Activity —
Pictures are to be left out, but please repeat each record exactly.
Segment Start: Source material
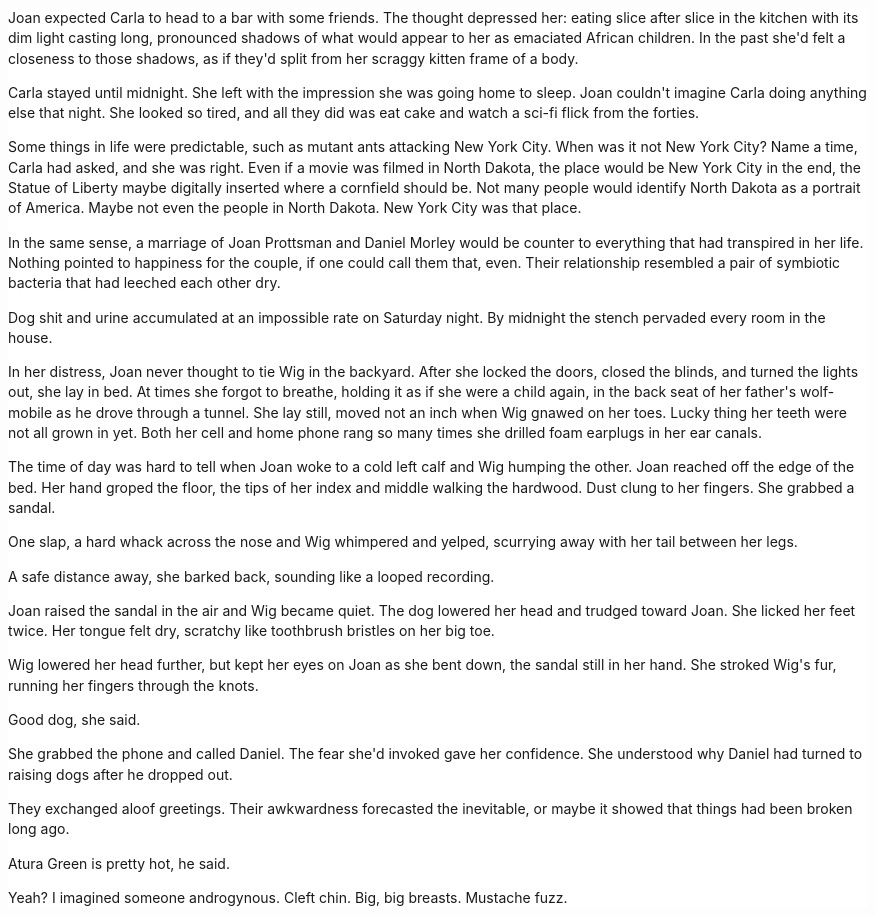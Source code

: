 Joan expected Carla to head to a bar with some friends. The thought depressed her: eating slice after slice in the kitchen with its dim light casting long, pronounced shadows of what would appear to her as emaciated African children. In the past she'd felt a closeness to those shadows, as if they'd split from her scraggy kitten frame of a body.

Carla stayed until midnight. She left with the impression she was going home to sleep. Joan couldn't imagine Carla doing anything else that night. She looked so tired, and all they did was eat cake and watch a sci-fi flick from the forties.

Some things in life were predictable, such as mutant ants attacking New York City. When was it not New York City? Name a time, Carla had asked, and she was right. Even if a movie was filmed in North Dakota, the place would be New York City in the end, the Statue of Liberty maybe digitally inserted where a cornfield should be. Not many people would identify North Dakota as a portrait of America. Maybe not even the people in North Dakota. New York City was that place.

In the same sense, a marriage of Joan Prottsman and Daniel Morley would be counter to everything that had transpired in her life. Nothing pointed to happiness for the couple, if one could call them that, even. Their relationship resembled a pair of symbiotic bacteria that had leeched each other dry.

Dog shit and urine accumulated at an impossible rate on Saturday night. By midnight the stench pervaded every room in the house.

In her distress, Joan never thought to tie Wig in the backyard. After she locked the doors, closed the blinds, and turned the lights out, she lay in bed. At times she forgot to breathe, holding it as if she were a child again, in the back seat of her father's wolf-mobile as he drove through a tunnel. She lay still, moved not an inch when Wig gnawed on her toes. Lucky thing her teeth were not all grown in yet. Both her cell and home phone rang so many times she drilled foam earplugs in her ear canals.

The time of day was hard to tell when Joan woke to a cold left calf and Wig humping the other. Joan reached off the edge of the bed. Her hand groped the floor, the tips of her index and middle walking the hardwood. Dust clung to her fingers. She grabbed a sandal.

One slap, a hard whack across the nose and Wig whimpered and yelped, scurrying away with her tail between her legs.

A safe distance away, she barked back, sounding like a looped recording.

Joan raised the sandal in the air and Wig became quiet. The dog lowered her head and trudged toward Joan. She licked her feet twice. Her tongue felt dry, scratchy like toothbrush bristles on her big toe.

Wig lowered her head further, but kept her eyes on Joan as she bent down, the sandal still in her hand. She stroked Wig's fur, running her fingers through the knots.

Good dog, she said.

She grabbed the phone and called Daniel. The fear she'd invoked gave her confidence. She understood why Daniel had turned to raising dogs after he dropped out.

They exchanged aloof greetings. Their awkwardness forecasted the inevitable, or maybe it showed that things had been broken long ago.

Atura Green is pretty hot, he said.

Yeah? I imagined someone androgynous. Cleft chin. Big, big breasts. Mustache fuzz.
Segment End: Source material
Written response —
Source code

: Joan expected Carla to head to a bar with some friends. The thought depressed her: eating slice after slice in the kitchen with its dim light casting long, pronounced shadows of what would appear to her as emaciated African children. In the past she'd felt a closeness to those shadows, as if they'd split from her scraggy kitten frame of a body.

Carla stayed until midnight. She left with the impression she was going home to sleep. Joan couldn't imagine Carla doing anything else that night. She looked so tired, and all they did was eat cake and watch a sci-fi flick from the forties.

Some things in life were predictable, such as mutant ants attacking New York City. When was it not New York City? Name a time, Carla had asked, and she was right. Even if a movie was filmed in North Dakota, the place would be New York City in the end, the Statue of Liberty maybe digitally inserted where a cornfield should be. Not many people would identify North Dakota as a portrait of America. Maybe not even the people in North Dakota. New York City was that place.

In the same sense, a marriage of Joan Prottsman and Daniel Morley would be counter to everything that had transpired in her life. Nothing pointed to happiness for the couple, if one could call them that, even. Their relationship resembled a pair of symbiotic bacteria that had leeched each other dry.

Dog shit and urine accumulated at an impossible rate on Saturday night. By midnight the stench pervaded every room in the house.

In her distress, Joan never thought to tie Wig in the backyard. After she locked the doors, closed the blinds, and turned the lights out, she lay in bed. At times she forgot to breathe, holding it as if she were a child again, in the back seat of her father's wolf-mobile as he drove through a tunnel. She lay still, moved not an inch when Wig gnawed on her toes. Lucky thing her teeth were not all grown in yet. Both her cell and home phone rang so many times she drilled foam earplugs in her ear canals.

The time of day was hard to tell when Joan woke to a cold left calf and Wig humping the other. Joan reached off the edge of the bed. Her hand groped the floor, the tips of her index and middle walking the hardwood. Dust clung to her fingers. She grabbed a sandal.

One slap, a hard whack across the nose and Wig whimpered and yelped, scurrying away with her tail between her legs.

A safe distance away, she barked back, sounding like a looped recording.

Joan raised the sandal in the air and Wig became quiet. The dog lowered her head and trudged toward Joan. She licked her feet twice. Her tongue felt dry, scratchy like toothbrush bristles on her big toe.

Wig lowered her head further, but kept her eyes on Joan as she bent down, the sandal still in her hand. She stroked Wig's fur, running her fingers through the knots.

Good dog, she said.

She grabbed the phone and called Daniel. The fear she'd invoked gave her confidence. She understood why Daniel had turned to raising dogs after he dropped out.

They exchanged aloof greetings. Their awkwardness forecasted the inevitable, or maybe it showed that things had been broken long ago.

Atura Green is pretty hot, he said.

Yeah? I imagined someone androgynous. Cleft chin. Big, big breasts. Mustache fuzz.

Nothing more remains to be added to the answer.